# Work task
Answer with a single number: how many lines in the listing below include "https"?

# Given data

···

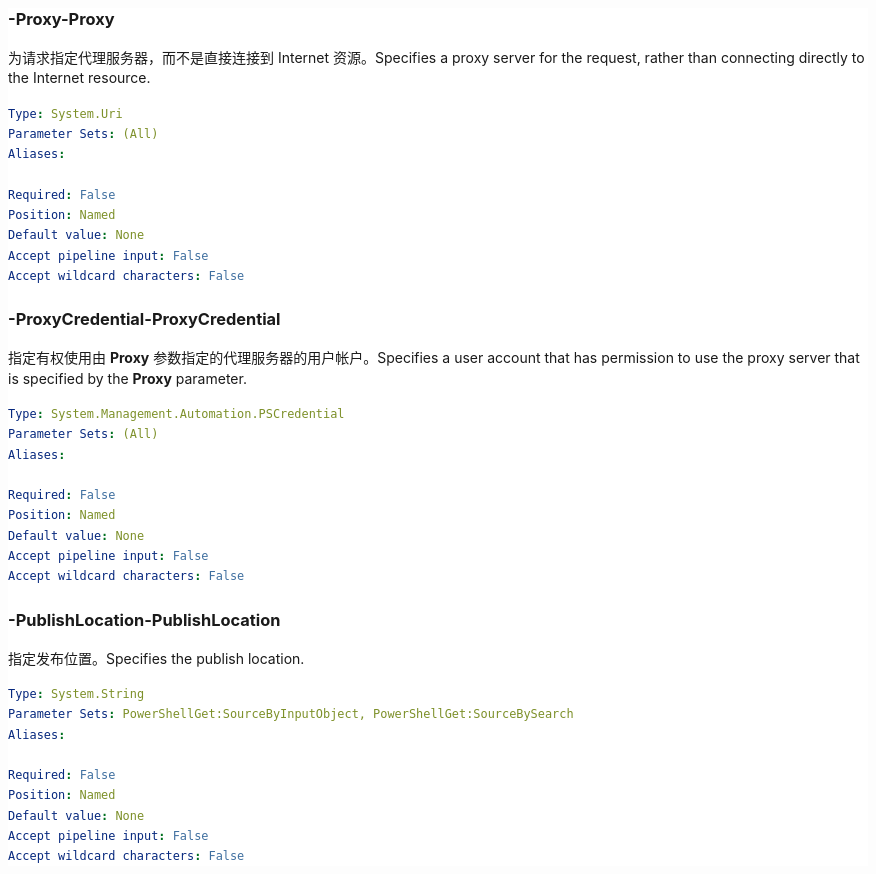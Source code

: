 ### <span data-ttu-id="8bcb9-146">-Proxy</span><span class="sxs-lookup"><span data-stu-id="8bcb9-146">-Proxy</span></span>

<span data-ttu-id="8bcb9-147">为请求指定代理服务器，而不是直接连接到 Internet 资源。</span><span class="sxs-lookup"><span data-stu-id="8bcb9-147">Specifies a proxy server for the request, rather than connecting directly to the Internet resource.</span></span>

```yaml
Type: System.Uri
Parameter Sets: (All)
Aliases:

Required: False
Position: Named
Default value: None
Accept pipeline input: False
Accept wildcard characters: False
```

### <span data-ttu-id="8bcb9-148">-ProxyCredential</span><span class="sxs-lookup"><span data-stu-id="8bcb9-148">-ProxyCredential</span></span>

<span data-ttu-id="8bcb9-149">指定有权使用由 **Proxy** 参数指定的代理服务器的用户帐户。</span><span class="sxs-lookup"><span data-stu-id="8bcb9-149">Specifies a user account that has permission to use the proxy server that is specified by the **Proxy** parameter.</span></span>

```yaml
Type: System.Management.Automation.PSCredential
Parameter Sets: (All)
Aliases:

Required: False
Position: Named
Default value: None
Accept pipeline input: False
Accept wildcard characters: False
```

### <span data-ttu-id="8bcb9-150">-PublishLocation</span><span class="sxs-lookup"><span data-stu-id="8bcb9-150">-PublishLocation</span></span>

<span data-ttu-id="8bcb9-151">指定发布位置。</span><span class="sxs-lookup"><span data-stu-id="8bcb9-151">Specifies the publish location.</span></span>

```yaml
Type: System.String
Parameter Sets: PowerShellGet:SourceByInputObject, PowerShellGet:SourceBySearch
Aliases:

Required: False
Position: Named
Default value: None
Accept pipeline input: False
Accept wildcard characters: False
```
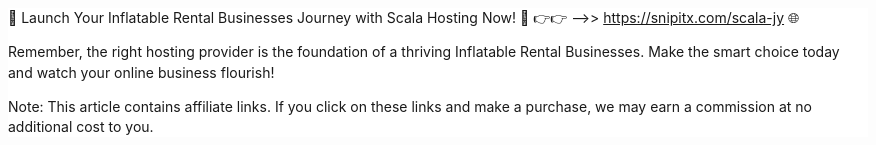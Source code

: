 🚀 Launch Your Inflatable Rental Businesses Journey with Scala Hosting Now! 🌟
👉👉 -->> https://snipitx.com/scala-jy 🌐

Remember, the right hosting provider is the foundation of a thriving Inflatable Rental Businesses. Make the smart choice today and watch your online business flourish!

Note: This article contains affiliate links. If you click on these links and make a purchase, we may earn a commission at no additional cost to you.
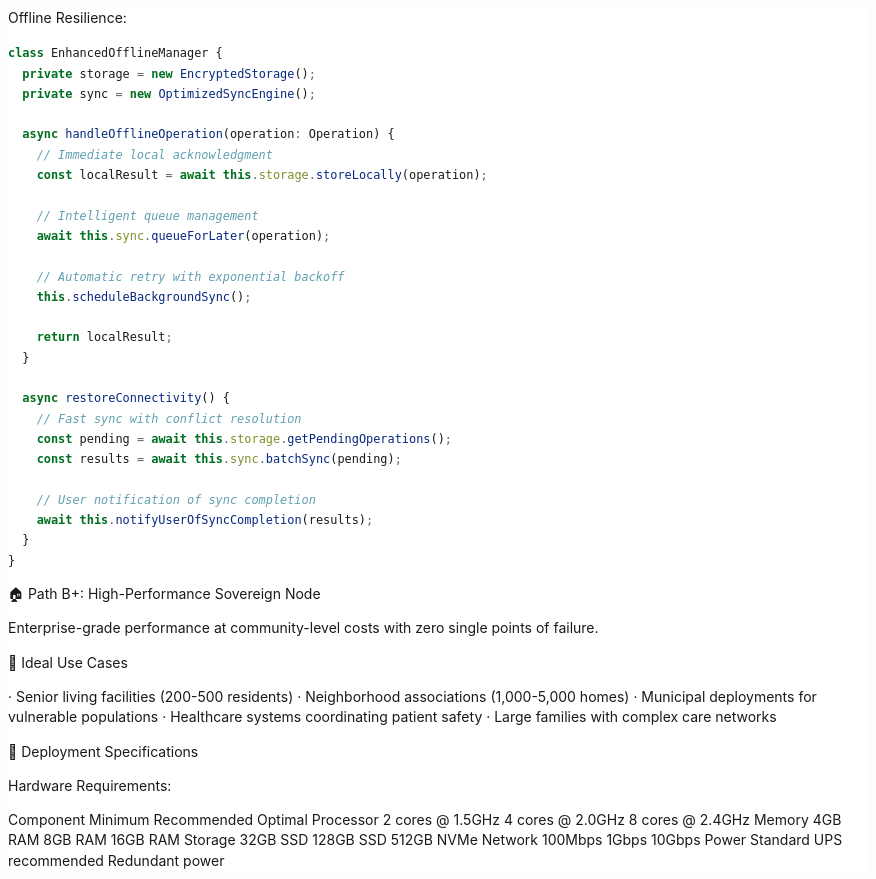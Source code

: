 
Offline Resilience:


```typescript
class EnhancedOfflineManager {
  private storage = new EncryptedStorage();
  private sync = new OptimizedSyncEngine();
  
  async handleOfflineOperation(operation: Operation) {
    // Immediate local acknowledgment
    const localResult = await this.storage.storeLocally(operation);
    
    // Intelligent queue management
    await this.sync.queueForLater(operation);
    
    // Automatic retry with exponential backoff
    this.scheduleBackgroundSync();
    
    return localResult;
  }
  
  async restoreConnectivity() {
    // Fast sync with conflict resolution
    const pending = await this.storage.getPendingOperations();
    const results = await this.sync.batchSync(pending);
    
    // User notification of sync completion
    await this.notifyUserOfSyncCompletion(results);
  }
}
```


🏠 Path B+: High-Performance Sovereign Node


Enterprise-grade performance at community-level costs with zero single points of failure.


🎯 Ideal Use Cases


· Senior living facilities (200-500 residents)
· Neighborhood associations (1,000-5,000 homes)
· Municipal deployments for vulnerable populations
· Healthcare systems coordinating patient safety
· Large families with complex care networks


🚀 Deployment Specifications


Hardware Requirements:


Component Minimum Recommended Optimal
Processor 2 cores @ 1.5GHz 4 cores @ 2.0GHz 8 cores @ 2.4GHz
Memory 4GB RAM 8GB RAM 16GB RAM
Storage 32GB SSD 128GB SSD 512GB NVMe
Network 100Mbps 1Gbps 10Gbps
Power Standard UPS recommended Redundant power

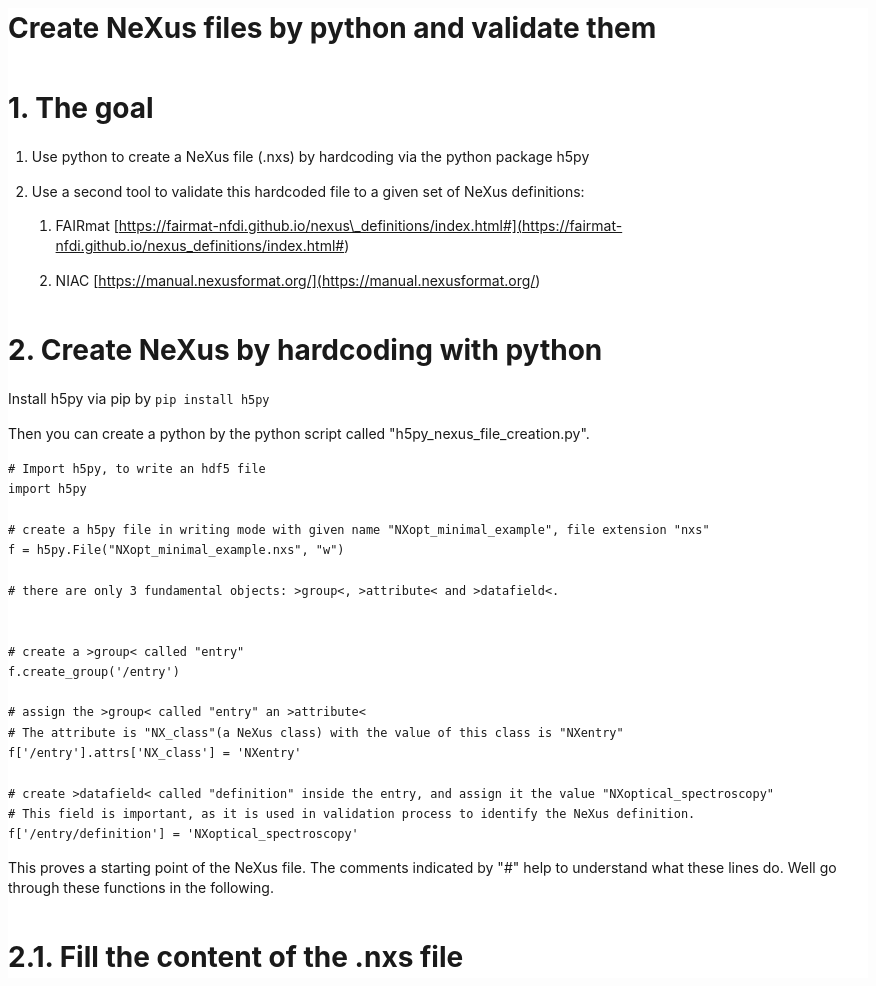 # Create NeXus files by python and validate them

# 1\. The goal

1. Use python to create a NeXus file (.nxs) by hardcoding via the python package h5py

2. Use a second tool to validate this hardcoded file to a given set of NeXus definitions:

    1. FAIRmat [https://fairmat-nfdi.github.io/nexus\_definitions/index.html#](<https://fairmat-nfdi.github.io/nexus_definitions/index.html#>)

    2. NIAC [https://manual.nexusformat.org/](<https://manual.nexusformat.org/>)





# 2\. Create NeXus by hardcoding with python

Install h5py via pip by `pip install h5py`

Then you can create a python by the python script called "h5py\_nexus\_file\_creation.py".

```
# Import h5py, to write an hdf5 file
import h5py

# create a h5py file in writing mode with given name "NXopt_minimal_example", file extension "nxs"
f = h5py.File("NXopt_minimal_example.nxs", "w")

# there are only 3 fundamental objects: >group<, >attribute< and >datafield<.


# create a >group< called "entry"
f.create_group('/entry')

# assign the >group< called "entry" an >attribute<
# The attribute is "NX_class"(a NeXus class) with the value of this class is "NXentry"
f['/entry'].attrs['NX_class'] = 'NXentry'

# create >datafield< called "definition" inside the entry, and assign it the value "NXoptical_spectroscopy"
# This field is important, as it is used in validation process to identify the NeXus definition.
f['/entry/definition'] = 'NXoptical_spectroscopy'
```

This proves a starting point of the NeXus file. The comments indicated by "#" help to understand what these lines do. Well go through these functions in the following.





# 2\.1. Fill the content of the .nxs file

···

# Finished task
3